Il mistero della committenza è ancora frutto di fantasticherie e leggende, la più gettonata è quella che vede un uomo misterioso che bussò alla sua porta commissionando una Messa per i morti; la meno frequentata è quella che vede Mozart sentire sopraggiungere a 36 anni la fine e crede di poter mantenere "in attesa" l'angelo della morte affidando, alla scrittura del Requiem, lo scadere della sua vita. Per tale motivo nei mesi alternò la scrittura della Messa con altre opere quali "La Clemenza di Tito" e il "Flauto Magico" ma la morte, forse, colse di sorpresa questo suo progetto e del Requiem riuscì a scrivere completamente o ad abbozzare solamente fino al "Lacrymosa".
Di quest'ultimo brano, il "Lacrymosa", Mozart scrisse solo le prime otto battute, lì effettivamente si concentra tutta la completezza del brano stesso, con il crescere incessante e pieno di tensione e distensione armonica che termina con "Judicandus Homo Reus…", l'uomo reo giudicato e risorto.
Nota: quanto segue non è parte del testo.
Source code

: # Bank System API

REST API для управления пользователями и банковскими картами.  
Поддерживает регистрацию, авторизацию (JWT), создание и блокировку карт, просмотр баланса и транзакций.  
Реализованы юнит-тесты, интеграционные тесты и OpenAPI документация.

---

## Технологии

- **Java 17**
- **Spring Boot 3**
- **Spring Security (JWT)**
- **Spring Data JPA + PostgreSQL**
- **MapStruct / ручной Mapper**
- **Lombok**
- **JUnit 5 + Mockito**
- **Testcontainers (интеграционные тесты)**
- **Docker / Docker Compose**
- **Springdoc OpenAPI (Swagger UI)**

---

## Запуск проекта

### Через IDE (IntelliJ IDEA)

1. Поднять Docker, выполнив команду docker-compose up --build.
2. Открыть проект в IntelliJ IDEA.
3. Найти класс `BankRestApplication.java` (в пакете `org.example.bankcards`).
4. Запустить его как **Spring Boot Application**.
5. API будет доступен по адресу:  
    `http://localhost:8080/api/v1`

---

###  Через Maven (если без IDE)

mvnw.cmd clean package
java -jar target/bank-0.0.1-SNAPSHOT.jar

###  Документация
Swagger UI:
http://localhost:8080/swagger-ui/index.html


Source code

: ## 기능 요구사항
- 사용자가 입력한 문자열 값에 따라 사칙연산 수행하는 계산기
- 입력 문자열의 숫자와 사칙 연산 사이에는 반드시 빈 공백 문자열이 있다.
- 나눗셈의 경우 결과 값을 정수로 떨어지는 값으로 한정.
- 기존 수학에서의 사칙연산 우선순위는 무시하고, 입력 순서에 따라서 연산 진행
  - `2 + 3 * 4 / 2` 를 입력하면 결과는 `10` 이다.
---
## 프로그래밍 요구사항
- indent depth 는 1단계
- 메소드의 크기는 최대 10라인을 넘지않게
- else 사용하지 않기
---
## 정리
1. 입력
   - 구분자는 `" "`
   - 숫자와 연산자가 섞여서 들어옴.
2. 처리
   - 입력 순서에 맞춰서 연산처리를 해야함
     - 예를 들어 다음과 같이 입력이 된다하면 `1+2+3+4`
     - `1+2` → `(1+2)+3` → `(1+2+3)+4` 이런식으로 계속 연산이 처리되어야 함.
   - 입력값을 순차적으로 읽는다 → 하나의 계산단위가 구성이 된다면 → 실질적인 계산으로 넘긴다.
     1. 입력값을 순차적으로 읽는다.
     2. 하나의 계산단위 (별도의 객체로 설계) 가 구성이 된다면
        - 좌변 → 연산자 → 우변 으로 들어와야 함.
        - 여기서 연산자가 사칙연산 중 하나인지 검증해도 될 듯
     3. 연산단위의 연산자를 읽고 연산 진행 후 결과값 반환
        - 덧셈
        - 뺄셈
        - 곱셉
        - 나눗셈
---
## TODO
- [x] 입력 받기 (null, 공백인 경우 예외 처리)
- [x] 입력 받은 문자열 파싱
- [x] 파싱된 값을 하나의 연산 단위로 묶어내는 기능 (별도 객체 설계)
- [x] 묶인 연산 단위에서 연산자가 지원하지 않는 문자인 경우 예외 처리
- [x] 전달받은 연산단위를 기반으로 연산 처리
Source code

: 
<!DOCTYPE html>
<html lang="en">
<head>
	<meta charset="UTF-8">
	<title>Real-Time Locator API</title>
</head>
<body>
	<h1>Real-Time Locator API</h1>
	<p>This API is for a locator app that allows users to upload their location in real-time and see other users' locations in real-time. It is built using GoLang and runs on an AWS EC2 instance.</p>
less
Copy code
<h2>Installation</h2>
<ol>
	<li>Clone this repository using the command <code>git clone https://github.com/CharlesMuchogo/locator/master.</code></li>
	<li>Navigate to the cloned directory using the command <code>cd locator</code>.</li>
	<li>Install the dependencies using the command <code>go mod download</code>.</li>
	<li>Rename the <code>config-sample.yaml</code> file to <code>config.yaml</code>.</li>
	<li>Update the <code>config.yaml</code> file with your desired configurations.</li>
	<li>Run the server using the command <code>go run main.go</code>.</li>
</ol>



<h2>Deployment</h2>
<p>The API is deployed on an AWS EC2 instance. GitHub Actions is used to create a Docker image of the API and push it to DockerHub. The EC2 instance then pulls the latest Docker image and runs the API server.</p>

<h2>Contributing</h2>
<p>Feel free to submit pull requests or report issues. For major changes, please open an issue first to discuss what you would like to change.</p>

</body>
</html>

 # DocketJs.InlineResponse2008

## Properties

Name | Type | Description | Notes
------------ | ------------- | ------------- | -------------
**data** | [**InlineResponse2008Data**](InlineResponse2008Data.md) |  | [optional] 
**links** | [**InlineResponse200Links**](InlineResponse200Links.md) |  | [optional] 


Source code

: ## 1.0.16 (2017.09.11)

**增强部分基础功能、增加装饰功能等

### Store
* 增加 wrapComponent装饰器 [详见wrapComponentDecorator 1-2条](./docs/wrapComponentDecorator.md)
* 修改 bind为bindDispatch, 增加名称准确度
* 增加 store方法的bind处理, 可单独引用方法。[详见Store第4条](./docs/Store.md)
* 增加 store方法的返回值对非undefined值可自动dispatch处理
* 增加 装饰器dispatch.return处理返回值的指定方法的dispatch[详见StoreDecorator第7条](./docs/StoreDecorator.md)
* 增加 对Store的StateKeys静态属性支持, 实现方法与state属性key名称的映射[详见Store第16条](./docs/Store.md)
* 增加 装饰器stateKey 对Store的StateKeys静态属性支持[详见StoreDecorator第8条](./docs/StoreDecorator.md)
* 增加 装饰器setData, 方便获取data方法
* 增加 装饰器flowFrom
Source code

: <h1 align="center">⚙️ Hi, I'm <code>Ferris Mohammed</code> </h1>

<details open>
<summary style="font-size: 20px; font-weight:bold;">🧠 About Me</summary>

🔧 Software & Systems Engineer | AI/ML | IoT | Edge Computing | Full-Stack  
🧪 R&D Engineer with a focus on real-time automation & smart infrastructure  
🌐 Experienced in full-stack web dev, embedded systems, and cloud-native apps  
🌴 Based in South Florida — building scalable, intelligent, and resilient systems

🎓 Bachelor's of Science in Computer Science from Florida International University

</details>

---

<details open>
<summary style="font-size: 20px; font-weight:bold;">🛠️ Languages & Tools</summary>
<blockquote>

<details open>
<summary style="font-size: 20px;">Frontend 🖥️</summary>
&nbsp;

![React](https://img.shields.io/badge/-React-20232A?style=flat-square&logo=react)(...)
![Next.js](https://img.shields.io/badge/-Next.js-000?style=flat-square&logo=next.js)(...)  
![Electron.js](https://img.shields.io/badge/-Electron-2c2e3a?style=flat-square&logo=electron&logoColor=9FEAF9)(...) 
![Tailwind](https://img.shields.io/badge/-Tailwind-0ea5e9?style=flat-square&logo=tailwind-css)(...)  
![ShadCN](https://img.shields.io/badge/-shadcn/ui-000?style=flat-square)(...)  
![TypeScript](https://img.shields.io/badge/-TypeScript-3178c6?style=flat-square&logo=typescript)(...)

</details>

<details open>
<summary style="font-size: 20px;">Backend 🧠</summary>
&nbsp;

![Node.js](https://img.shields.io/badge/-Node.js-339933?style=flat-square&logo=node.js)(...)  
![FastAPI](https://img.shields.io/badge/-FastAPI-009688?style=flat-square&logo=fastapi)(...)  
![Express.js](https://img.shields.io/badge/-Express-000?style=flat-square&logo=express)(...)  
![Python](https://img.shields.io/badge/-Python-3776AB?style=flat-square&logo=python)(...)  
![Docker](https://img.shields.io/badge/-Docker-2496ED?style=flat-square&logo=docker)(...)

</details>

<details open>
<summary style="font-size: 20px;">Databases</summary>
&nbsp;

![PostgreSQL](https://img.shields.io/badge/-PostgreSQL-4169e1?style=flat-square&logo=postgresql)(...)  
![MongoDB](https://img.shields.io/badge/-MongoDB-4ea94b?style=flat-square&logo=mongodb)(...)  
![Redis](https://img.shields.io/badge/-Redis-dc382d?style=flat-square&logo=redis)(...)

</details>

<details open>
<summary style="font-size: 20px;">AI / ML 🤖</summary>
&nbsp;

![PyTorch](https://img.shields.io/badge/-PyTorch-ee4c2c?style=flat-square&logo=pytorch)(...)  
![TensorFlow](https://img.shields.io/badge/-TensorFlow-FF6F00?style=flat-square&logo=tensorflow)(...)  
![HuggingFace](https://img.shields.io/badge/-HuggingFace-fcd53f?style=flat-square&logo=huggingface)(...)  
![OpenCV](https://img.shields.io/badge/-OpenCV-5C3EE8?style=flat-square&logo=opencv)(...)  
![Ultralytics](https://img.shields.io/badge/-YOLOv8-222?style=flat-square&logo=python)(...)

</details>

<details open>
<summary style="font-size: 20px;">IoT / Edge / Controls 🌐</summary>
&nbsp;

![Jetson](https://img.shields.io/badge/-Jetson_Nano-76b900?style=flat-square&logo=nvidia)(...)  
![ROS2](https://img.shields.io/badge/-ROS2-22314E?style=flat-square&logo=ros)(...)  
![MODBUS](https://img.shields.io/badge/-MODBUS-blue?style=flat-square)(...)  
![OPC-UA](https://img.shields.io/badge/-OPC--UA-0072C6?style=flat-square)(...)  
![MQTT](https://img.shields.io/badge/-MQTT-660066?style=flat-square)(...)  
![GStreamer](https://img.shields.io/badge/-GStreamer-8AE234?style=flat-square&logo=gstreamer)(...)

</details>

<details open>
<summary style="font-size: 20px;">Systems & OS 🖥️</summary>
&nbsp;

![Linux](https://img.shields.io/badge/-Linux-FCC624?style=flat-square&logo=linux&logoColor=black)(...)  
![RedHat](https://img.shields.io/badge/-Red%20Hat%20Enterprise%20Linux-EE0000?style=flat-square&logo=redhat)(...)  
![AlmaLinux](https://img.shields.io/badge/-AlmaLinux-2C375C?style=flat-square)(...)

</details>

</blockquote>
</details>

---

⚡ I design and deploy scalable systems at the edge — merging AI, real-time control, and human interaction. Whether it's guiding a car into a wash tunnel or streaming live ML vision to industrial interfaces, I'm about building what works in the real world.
Questo è il fascino più autorevole, un concentrato di significato, che va oltre sia rispetto al ritratto stereotipato che ci è giunto e sia al mistero creato dalla filmografia romanzesca.
E' efficace ai fini musicali confrontare queste due parti: la prima scritta in parte da Mozart e la seconda, l'"Offertorium", scritta dai suoi allievi Franz Freistädler, Joseph Eybler, Franz Xaver Süßmayr e l'abate Maximilian Stadler amico di famiglia; è efficace perché nello sviluppo dell'opera si avverte uno stop all'evolversi che resta comunque incompiuto ma, al contempo, emerge la necessità di terminare a forza qualcosa che ha un'altra natura, un'altra vita.
Rimane comunque il fascino e la bellezza di una composizione straordinaria che ad un certo punto è costretta a ripiegare su ogni singolo movimento, limitando la visione d'insieme".